Lawrence Codey, president of PSE&ampG, said the bill will present a serious challenge to the utility. "This level of rate reduction means that, adjusted for inflation, our customers will have the lowest rates in the company's nearly 100-year history.It means that PSE&ampG alone will need to give consumers $200-550 million in annual savings over a period of four years in the face of a highly competitive market." According to Codey, the legislation calls for cuts totaling 19.5%. PSE&ampG also warned that, like everybody else, it has not seen the final version of the bill so this number may change.

The utilities are not the only companies gearing up for a deregulated Garden State. "Well, it is a little early to comment on specifics, but Enron does have a business plan set up for New Jersey," Montovano said.

New Jersey's gas industry generates $3.047 billion in annual revenues, the BPU said. Of the state's 8.1 million people, the industry serves 2.2 million residential customers, 231,000 commercial customers, and 3,100 industrials.

Electric On Fast Track

Besides California, New Jersey is the only state to propose full electric deregulation without requiring a large pilot program first. "I think that New Jersey's BPU is trying to stay away from recreating the wheel," said Montovano. "They looked around and saw many states with successful pilot programs, but where did the pilot programs lead? To open competition. Clearly the fastest path to deregulating a market is to start 100% from the get-go."
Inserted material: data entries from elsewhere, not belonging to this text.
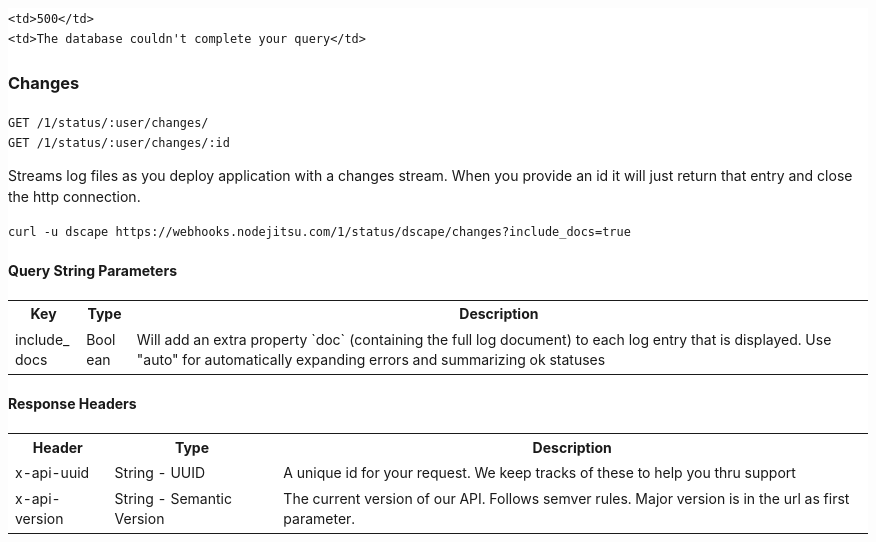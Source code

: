     <td>500</td>
    <td>The database couldn't complete your query</td>
  </tr>
</table>

<a name="changes"></a>
### Changes

```
GET /1/status/:user/changes/
GET /1/status/:user/changes/:id
```

Streams log files as you deploy application with a changes stream. When you
provide an id it will just return that entry and close the http connection.

```
curl -u dscape https://webhooks.nodejitsu.com/1/status/dscape/changes?include_docs=true
```

<a name="changes-qs"></a>
#### Query String Parameters

<table>
  <tr>
    <th>Key</th>
    <th>Type</th>
    <th>Description</th>
  </tr>
  <tr>
    <td>include_docs</td>
    <td>Boolean</td>
    <td>Will add an extra property `doc` (containing the full log document) to each log entry that is displayed. Use "auto" for automatically expanding errors and summarizing ok statuses</td>
  </tr>
</table>

<a name="changes-headers"></a>
#### Response Headers

<table>
  <tr>
    <th>Header</th>
    <th>Type</th>
    <th>Description</th>
  </tr>
  <tr>
    <td>x-api-uuid</td>
    <td>String - UUID</td>
    <td>A unique id for your request. We keep tracks of these to help you thru support</td>
  </tr>
  <tr>
    <td>x-api-version</td>
    <td>String - Semantic Version</td>
    <td>The current version of our API. Follows semver rules. Major version is in the url as first parameter.</td>
  </tr>
</table>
Many other deregulation programs allow utilities much larger time frames to fully deregulate. Pennsylvania, for example, began deregulation with utility pilot programs that started Jan. 1, 1997, and the state is still working towards full deregulation today. "We observed other states that phased deregulation in," said New Jersey Public Utility Board (PUB) spokesperson Linda Nowicki. "We felt that we would have more success if everybody was on the same page. That is the reason for such an early completion date."

In the entire state of New Jersey, only a small township in Elizabethtown held a pilot program. "It was small, about 22,000 people in a township aggregated together, and they saved between 4-5% on their electric bill," Hall said. "We allowed it to happen, but we didn't endorse it. It won't be indicative of a deregulated market. In this bill, we're mandating 5% savings off of everybody's bill in the first year. It also requires an additional 5% decrease over the next three years after that. Then the rates must be sustained at least on that level for another year. For New Jersey, that ain't bad."